--- The data ---

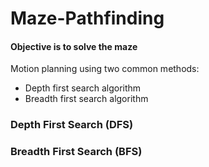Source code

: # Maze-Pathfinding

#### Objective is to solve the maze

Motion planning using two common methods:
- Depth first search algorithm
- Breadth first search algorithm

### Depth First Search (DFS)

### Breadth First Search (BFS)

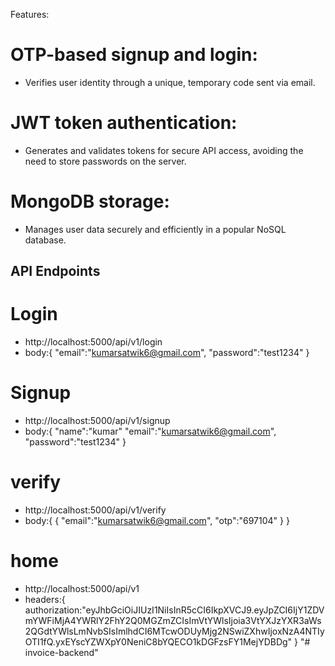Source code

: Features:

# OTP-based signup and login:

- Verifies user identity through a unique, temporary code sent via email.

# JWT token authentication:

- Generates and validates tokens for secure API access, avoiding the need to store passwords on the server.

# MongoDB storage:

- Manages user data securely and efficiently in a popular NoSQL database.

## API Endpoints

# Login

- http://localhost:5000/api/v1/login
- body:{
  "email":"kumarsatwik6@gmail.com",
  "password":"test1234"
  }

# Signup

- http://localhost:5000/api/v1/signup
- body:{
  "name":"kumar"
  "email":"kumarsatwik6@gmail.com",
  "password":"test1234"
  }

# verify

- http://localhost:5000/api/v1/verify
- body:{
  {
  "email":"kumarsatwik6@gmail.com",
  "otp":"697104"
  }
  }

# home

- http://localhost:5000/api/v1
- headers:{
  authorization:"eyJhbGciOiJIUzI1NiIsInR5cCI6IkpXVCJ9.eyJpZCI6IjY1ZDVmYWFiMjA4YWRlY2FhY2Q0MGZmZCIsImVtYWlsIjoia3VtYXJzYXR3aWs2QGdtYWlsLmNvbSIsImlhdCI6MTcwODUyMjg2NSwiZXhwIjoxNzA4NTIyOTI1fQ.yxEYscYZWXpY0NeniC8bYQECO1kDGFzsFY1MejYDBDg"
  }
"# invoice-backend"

---
--- The data ---

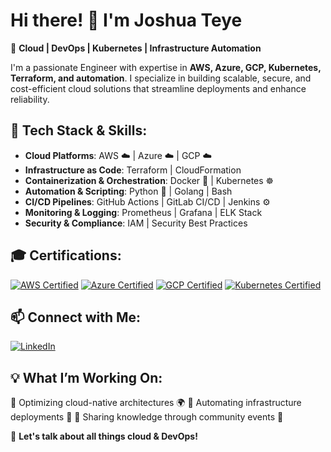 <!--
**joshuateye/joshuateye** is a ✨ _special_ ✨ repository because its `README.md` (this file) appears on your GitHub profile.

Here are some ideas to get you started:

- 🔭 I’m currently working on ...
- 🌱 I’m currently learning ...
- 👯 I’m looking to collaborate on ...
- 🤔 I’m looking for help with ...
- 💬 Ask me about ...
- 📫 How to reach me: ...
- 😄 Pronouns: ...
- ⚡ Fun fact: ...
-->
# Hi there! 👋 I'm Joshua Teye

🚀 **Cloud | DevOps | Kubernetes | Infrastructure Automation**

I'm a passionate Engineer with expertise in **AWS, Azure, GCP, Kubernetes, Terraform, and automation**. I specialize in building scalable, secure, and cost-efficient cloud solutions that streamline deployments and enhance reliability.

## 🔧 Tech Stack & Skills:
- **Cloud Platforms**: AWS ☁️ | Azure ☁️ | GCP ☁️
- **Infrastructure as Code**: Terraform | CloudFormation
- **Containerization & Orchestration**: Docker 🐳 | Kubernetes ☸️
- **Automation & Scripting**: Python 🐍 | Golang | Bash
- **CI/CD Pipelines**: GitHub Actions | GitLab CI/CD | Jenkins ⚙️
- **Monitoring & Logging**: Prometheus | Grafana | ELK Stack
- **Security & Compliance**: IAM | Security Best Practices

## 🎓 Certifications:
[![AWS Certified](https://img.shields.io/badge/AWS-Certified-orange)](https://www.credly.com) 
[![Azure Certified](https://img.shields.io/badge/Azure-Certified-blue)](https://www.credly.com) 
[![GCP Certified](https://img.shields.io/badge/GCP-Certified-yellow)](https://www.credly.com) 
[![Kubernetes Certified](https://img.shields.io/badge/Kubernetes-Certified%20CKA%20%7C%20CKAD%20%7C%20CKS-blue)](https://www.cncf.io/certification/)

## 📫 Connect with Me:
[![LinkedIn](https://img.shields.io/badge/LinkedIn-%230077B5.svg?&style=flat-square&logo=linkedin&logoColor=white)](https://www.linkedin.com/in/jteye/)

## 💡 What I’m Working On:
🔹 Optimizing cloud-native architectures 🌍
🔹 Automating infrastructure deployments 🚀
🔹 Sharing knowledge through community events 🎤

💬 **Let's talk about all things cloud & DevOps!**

---
--- The data ---

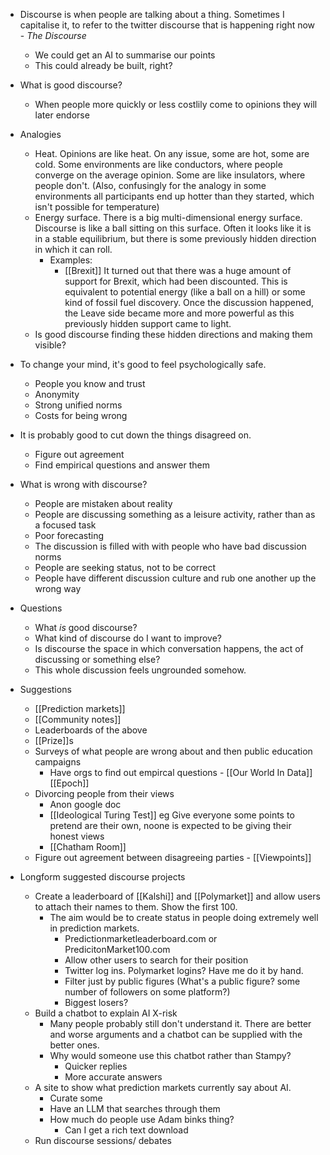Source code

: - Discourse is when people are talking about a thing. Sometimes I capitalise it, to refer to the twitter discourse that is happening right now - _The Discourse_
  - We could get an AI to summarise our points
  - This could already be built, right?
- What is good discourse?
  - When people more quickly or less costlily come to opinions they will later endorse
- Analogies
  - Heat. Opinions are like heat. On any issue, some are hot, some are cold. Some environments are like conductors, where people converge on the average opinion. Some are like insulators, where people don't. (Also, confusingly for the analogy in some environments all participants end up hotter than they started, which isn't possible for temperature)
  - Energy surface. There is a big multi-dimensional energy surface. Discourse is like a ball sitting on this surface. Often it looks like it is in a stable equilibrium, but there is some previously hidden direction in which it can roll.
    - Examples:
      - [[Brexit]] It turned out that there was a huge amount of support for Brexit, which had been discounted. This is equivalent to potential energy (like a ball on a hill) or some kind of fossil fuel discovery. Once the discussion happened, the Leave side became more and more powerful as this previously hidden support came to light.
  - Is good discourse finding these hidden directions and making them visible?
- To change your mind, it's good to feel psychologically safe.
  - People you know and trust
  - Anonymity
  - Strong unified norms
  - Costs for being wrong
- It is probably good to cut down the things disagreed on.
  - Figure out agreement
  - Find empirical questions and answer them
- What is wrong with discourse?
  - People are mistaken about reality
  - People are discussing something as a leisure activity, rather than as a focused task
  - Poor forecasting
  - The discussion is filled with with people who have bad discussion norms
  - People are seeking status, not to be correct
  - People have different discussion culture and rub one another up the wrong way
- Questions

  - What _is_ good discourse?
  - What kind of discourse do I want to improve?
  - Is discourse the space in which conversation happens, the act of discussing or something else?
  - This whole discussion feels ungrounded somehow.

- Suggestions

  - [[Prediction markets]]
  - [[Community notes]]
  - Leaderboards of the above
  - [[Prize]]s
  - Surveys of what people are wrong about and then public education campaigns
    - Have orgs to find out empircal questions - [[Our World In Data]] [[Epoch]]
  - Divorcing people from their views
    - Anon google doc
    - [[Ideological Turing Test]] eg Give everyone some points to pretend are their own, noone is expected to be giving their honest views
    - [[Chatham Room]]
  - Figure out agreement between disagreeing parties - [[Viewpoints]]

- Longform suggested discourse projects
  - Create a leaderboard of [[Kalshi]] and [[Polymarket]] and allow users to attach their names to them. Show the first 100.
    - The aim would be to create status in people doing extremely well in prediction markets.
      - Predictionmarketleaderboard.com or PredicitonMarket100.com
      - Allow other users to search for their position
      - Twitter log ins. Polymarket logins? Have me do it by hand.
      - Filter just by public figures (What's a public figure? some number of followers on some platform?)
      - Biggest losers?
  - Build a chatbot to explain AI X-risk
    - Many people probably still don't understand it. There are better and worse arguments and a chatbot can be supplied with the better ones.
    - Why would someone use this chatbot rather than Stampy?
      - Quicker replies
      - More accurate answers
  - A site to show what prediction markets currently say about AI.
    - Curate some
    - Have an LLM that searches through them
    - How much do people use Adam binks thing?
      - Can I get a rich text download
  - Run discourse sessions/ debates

---

# Work instructions
Every line above that has the string "Certified" needs to be copied.

# Exercise output
[![AWS Certified](https://img.shields.io/badge/AWS-Certified-orange)](https://www.credly.com) 
[![Azure Certified](https://img.shields.io/badge/Azure-Certified-blue)](https://www.credly.com) 
[![GCP Certified](https://img.shields.io/badge/GCP-Certified-yellow)](https://www.credly.com) 
[![Kubernetes Certified](https://img.shields.io/badge/Kubernetes-Certified%20CKA%20%7C%20CKAD%20%7C%20CKS-blue)](https://www.cncf.io/certification/)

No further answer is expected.